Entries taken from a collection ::

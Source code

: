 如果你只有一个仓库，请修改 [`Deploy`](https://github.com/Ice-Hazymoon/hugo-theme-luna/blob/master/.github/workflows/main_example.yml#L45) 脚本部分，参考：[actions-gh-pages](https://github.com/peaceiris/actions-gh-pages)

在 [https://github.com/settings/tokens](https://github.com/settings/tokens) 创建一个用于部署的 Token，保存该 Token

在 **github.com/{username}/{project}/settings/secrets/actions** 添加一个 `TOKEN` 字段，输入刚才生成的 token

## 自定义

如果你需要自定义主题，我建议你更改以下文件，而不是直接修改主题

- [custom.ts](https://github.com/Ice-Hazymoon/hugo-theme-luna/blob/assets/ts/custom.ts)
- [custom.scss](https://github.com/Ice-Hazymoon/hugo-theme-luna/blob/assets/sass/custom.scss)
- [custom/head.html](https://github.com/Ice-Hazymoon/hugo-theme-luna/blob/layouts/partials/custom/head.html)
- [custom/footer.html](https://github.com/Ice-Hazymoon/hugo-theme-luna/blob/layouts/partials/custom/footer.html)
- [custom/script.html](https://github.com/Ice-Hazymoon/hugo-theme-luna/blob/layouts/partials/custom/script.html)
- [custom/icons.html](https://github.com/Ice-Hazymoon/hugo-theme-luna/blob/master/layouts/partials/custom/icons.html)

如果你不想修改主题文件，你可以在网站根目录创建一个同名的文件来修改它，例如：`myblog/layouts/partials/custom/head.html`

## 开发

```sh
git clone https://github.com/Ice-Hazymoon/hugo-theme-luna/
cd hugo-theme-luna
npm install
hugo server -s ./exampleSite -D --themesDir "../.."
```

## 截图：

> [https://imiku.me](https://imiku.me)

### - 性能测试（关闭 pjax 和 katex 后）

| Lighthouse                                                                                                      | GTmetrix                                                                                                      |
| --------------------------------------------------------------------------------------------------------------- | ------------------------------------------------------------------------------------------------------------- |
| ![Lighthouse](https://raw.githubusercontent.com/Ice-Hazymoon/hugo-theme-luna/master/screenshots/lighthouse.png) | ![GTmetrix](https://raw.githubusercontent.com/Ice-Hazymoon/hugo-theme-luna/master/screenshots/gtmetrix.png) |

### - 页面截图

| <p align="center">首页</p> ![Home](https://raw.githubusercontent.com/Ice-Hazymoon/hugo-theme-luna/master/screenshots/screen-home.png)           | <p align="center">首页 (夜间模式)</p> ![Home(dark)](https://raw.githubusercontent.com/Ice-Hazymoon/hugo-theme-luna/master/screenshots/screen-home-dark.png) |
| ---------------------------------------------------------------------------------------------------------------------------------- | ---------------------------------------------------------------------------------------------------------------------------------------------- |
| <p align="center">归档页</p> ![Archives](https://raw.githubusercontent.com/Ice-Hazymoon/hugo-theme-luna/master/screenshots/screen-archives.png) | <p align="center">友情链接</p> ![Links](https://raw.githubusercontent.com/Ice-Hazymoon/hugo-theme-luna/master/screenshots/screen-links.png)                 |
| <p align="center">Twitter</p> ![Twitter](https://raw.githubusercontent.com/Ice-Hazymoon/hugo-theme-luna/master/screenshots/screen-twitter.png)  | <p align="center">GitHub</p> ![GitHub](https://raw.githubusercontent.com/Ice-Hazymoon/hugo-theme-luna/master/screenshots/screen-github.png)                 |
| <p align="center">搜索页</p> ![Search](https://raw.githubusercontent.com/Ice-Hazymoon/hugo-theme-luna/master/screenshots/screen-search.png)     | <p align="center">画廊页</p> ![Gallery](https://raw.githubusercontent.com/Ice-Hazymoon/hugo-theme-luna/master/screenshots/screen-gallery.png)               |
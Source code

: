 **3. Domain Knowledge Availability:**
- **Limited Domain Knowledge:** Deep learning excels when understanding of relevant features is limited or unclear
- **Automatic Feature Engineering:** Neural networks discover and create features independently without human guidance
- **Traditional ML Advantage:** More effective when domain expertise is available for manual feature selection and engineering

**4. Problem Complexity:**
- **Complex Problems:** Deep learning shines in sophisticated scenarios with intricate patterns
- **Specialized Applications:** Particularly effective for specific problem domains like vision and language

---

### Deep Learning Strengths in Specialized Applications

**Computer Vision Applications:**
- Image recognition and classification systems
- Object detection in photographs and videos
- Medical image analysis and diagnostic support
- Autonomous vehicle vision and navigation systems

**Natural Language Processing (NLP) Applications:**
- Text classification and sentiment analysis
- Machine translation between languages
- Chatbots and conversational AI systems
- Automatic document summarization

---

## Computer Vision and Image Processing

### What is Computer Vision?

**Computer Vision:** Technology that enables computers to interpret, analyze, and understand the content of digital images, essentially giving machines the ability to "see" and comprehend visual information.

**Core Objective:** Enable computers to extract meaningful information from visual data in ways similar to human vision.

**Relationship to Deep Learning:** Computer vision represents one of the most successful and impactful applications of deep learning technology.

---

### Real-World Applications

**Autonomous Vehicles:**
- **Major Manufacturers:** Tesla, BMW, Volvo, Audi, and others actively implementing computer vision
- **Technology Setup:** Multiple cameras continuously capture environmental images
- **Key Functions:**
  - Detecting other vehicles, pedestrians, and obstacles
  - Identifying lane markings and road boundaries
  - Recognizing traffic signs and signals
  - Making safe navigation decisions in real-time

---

WHAT THE TASK ASKS ::
Nothing but a number is expected here: the number of lines above that hold the word "Specialized".

SOLUTION BELOW ::
2